Inside Edition/YouTube

‘Swatting’ suspect charged with involuntary manslaughter

He’s denied responsibility for the man’s death.


Samantha Grasso

Layer 8

The man who allegedly made the SWAT call that resulted in the death of a 28-year-old Wichita resident Andrew Finch has been charged with involuntary manslaughter.

According to CNN, Tyler Barriss, a 25-year-old Los Angeles resident, has also been charged with false alarm and interference with a law enforcement officer in the “swatting” death of Finch. His bond is set at $500,000, and his next court appearance is Jan. 25.

Barriss was picked up from the Men’s Central jail in Los Angeles on Thursday and booked into the Sedgwich County Jail in Wichita on Thursday afternoon, according to the Wichita Eagle. Barriss waived his right to extradition in Los Angeles the week prior. Barriss was arrested in Los Angeles last month after a false “prank” call he put into the police that resulted in Finch’s death.

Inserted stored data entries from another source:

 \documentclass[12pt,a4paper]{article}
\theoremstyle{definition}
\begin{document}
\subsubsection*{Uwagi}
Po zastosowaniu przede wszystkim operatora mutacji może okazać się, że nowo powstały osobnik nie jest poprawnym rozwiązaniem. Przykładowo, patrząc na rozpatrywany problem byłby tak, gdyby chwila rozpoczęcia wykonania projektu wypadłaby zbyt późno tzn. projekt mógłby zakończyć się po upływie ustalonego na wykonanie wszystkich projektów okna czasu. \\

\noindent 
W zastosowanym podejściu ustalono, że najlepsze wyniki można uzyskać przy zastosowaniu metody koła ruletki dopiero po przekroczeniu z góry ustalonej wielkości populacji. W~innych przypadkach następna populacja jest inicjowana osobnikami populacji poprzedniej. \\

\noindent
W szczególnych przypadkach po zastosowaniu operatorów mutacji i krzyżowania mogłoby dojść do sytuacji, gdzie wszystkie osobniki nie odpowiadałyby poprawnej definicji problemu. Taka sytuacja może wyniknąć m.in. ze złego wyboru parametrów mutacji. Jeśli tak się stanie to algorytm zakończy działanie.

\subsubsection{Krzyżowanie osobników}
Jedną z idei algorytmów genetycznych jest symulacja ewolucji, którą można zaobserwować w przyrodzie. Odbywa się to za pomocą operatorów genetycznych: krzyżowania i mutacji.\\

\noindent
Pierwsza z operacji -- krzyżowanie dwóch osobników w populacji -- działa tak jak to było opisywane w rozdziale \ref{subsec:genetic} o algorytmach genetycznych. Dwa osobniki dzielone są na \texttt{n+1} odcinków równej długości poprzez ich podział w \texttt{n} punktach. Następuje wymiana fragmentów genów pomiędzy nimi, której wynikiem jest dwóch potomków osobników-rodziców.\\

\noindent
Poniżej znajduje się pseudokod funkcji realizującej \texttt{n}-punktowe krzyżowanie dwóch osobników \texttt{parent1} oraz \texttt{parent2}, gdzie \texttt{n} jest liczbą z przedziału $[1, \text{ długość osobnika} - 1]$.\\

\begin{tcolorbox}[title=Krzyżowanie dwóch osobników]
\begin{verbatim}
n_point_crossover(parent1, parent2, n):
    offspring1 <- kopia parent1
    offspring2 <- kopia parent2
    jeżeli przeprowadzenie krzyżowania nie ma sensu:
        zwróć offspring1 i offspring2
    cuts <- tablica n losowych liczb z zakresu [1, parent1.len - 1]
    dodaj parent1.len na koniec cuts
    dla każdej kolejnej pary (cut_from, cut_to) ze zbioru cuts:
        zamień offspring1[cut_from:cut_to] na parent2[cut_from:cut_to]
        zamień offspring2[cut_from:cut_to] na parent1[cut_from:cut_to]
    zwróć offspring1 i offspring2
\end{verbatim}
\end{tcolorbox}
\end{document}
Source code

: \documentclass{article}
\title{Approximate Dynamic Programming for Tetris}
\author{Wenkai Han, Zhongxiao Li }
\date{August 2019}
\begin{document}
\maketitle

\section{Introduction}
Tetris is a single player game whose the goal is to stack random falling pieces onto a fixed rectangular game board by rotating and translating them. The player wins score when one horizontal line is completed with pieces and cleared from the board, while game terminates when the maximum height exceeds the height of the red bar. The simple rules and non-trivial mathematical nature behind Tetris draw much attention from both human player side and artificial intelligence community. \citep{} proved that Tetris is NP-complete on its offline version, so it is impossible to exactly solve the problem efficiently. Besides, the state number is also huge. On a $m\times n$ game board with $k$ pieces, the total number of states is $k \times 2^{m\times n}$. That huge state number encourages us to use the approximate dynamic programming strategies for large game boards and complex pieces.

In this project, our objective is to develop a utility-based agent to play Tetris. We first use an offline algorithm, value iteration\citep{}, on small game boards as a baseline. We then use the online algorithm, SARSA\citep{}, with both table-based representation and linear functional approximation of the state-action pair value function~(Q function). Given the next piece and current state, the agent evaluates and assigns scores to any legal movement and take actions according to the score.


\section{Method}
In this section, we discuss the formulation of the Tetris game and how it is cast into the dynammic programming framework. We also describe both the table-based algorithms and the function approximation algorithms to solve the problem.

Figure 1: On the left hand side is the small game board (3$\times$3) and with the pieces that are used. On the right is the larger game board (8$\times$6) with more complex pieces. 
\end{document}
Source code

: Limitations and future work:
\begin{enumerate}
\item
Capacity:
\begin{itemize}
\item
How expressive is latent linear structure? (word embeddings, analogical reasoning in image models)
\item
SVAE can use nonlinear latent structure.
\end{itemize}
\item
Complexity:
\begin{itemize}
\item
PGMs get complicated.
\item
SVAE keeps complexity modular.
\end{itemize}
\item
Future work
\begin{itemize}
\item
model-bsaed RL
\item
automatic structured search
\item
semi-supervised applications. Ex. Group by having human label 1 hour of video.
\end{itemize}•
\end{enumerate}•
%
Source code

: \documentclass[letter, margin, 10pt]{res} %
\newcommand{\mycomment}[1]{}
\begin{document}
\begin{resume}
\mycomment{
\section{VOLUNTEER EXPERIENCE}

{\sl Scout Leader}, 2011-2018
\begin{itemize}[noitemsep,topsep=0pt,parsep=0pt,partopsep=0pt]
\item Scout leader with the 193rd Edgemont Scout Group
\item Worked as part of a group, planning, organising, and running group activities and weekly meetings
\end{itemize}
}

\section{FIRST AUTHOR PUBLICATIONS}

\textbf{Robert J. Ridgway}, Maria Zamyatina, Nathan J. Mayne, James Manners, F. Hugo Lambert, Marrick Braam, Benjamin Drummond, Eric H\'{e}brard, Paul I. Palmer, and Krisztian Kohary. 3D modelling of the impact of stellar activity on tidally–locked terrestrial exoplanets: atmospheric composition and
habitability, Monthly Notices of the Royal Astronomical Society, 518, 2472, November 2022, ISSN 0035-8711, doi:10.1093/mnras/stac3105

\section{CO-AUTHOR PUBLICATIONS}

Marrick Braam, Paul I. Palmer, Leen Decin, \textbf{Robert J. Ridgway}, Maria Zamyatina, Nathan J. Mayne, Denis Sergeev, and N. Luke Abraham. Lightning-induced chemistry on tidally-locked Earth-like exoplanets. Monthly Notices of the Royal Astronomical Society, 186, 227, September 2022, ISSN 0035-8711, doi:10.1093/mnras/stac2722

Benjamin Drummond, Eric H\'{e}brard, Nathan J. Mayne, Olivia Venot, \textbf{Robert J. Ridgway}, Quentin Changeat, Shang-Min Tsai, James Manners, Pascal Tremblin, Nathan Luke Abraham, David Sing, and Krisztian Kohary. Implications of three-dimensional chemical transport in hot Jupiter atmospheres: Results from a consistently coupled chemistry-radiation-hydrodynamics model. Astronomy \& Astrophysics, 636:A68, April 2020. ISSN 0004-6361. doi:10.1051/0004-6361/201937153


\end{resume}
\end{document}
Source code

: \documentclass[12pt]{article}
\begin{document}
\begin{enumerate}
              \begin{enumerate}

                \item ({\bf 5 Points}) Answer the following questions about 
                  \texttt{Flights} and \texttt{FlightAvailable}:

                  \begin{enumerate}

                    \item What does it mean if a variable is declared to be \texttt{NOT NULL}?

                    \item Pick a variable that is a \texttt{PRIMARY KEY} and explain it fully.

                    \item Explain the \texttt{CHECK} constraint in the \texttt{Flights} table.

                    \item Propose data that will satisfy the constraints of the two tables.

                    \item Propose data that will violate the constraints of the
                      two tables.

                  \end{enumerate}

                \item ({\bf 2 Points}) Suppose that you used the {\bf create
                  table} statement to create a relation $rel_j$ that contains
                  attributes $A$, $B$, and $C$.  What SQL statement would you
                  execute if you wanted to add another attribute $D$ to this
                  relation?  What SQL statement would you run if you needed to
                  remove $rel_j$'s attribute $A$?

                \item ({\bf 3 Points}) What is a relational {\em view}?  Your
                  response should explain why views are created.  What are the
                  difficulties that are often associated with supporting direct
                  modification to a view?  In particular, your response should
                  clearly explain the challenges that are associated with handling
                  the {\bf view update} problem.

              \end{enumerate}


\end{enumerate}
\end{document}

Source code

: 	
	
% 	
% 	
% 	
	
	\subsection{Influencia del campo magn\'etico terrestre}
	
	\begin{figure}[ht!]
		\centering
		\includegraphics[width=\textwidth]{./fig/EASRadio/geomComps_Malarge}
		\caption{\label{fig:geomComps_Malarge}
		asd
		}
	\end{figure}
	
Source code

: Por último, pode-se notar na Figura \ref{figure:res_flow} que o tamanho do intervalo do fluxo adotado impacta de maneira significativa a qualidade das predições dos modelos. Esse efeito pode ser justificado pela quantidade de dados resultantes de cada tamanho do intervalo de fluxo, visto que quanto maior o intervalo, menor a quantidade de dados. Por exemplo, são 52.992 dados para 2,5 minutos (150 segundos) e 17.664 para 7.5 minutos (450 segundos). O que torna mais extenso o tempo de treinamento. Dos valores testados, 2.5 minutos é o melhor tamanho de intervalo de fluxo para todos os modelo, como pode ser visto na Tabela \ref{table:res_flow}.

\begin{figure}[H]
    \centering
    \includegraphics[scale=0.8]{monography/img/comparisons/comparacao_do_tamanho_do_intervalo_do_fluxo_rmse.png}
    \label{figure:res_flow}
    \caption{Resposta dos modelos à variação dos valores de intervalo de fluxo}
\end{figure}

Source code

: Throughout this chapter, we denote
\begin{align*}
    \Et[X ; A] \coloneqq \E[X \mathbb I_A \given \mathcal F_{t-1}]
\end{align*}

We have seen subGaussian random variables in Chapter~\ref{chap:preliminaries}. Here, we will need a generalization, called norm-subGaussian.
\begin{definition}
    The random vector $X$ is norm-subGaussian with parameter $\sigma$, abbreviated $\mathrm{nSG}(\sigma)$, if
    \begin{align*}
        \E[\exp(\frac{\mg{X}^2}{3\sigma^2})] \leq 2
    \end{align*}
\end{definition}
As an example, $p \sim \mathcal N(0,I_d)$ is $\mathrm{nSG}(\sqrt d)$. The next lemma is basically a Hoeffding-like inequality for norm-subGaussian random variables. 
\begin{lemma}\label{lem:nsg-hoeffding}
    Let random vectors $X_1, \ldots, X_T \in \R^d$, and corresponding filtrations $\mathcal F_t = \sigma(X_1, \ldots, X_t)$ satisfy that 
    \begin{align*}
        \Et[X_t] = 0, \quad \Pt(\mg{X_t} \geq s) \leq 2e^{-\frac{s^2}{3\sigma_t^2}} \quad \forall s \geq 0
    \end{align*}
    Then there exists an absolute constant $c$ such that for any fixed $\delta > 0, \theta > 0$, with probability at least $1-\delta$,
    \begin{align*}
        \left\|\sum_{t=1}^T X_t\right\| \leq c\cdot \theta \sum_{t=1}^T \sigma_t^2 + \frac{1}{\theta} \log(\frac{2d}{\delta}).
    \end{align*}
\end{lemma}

Speaking to YouTuber Keemstar about the incident after Finch’s death, Barriss, who went by the name @SWAuTistic before his Twitter account was shut down, said he was contacted by a gamer to prank another gamer after the two had gotten into a feud over a $1.50 wager over the video game Call of Duty: WWII. His target, however, had given the person who commissioned Barriss to do the “swatting” a false address in Wichita.

Barriss had called police, alleging to be a resident of the address who had taken several family members hostage and was planning on shooting them and setting the house on fire. When police arrived at Finch’s house, he was shot moments after he opened the door and “moved his hands to his waistline,” according to Wichita police. Finch was completely unrelated to the feud and didn’t play video games.

In his YouTube interview, Barriss did not take responsibility for his actions, and offered up no identifying information other than alleging he was 18 years old and didn’t have parents.

“Yeah, the call was made by me, but as far as the whole incident, you could point the finger at the cop who killed someone, you could point the finger at the person who made the call, you could point the finger at the person who provided the address, who said, ‘Oh look this is where I live, go ahead and swat me, if you do you’re going to go to prison for five years,’” he said in the interview.

“I didn’t get anyone killed because I didn’t discharge a weapon and being a SWAT member isn’t my profession,” Barriss had also tweeted.

Barriss was arrested in 2015 for calling in fake bomb threats to CNN affiliate KABC, for which he received a two-year sentence.